La audiencia Provincial de Friburgo acaba de declarar culpable de asesinato a Hussein K., un refugiado afgano que en 2016 golpeó, violó y mató a una joven universitaria alemana arrojándola al río Dreisam, en el que tardó más de una hora en morir según los médicos forenses; el «refugiado» lo hizo sabiendo que aunque aún estaba con vida no tenía la más mínima posibilidad de sobrevivir, como ha señalado la Presidenta de la Audiencia (»sabía que se ahogaría, que tenía que ahogarse) que le ha condenado a cadena perpetua con custodia de seguridad (lebenslange Freiheitsstrafe mit Sicherungsverwahrung), por lo que su puesta en libertad condicional tras 15 años se antoja muy improbable.
Este joven afgano agradeció la generosidad de su país de acogida cometiendo un crimen particularmente cruel del que pretendió librarse alegando que era menor (alegaba tener menos de 18 años pero tenía al menos 22) y asegurando luego, una vez descubierta su añagaza y tras confesar su verdadera edad, que «a fin de cuentas (su víctima) no era más que una mujer». El joven, que vivía con una familia de acogida, tenía antecedentes en Grecia, donde ya había sido condenado por una violación previa, pero la falta de coordinación europea permitió que se marchase a Alemania.
Lo anterior es lo que pasa cuando la ética de la intención que preconiza la señora Merkel prevalece sobre la de la responsabilidad (Gesinnungsethik gegen Verantwortungsethik, en la terminología de Max Weber o «por la caridad entra la peste», en expresión popular).

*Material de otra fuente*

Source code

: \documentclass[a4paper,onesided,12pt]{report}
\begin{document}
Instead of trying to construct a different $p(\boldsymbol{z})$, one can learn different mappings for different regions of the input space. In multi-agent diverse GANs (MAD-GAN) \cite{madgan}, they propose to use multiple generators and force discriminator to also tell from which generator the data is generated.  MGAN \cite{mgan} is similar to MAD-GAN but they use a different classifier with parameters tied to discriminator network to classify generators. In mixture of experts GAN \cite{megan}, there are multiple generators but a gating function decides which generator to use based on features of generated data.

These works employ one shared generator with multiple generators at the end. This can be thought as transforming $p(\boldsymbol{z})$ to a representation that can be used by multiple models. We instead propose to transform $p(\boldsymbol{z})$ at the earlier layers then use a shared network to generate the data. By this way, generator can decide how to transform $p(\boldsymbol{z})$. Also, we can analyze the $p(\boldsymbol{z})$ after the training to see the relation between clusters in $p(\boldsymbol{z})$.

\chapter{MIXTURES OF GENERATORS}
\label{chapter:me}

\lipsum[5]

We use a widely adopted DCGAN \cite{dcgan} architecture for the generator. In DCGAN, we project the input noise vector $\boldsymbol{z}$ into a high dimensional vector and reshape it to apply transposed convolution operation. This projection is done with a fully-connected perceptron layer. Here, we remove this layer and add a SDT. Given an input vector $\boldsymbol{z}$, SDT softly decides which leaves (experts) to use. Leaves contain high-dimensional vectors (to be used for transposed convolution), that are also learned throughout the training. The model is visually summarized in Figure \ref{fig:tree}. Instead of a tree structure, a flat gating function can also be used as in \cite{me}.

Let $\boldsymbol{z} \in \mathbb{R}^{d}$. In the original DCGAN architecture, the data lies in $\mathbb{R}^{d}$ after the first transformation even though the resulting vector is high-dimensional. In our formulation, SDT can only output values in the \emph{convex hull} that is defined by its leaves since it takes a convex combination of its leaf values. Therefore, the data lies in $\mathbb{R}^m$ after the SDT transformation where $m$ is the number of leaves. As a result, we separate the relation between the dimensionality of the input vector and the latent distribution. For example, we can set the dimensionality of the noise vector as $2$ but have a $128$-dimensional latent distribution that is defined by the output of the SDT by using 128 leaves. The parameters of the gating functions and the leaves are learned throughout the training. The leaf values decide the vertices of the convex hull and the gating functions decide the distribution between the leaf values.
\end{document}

Saltándose la normativa europea y la nacional, esta buena protestante introdujo en su país a un millón de personas que no sólo no comparten los valores de la sociedad que los ha acogido, sino que, además, los impugnan y no están dispuestos a hacerlos suyos: el «a fin de cuentas no era más que una mujer» lo demuestra a las claras..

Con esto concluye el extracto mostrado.